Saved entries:
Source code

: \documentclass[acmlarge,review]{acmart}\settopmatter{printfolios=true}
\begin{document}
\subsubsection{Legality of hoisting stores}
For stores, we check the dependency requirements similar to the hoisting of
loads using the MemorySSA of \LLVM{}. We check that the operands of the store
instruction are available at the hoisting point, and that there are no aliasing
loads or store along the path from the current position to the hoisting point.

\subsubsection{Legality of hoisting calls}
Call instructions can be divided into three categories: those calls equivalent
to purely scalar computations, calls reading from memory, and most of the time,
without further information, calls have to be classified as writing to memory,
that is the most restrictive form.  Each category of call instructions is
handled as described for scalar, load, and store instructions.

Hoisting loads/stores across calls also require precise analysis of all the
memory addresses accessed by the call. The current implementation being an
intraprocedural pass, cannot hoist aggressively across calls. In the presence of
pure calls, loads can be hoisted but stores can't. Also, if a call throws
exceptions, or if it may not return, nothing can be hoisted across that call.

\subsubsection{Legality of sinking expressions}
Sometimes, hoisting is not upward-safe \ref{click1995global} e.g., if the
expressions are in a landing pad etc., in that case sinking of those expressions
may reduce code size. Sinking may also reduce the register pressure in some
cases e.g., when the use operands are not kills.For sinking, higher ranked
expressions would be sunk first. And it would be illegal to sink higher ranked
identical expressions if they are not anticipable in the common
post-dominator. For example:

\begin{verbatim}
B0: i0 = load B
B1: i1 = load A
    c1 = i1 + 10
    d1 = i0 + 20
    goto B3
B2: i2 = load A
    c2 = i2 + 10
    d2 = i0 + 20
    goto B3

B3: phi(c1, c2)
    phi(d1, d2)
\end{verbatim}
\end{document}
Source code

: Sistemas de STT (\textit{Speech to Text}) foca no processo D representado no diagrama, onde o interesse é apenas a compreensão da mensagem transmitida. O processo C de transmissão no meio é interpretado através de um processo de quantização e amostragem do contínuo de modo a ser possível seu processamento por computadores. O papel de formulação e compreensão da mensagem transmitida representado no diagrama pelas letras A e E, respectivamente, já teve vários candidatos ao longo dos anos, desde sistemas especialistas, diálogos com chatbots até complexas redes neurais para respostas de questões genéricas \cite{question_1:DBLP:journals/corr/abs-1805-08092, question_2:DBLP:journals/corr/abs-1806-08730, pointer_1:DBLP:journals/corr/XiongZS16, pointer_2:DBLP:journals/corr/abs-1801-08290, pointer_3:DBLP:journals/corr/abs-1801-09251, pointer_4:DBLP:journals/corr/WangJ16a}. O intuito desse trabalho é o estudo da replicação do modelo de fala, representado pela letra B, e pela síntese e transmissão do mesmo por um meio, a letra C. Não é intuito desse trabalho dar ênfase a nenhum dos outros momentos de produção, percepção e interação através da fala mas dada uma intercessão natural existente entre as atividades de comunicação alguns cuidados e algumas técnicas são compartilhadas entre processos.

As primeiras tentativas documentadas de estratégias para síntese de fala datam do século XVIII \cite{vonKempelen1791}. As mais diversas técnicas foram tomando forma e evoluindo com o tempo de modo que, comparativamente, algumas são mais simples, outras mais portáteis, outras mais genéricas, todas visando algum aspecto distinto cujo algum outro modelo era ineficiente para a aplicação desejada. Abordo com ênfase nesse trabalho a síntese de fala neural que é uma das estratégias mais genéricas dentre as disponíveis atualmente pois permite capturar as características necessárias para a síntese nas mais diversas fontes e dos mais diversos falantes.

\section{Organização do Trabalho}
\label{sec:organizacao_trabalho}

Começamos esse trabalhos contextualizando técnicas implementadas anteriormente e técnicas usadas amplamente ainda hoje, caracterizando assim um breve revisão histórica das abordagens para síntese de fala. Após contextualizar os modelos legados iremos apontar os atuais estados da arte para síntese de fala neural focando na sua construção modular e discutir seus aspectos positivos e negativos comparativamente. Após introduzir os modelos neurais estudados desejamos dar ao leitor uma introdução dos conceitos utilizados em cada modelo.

> [PROBLEM STATEMENT]:
For each line in the entries that contains the string "higher", make a copy.

> [RESPONSE TO THE EXERCISE]:
cases e.g., when the use operands are not kills.For sinking, higher ranked
expressions would be sunk first. And it would be illegal to sink higher ranked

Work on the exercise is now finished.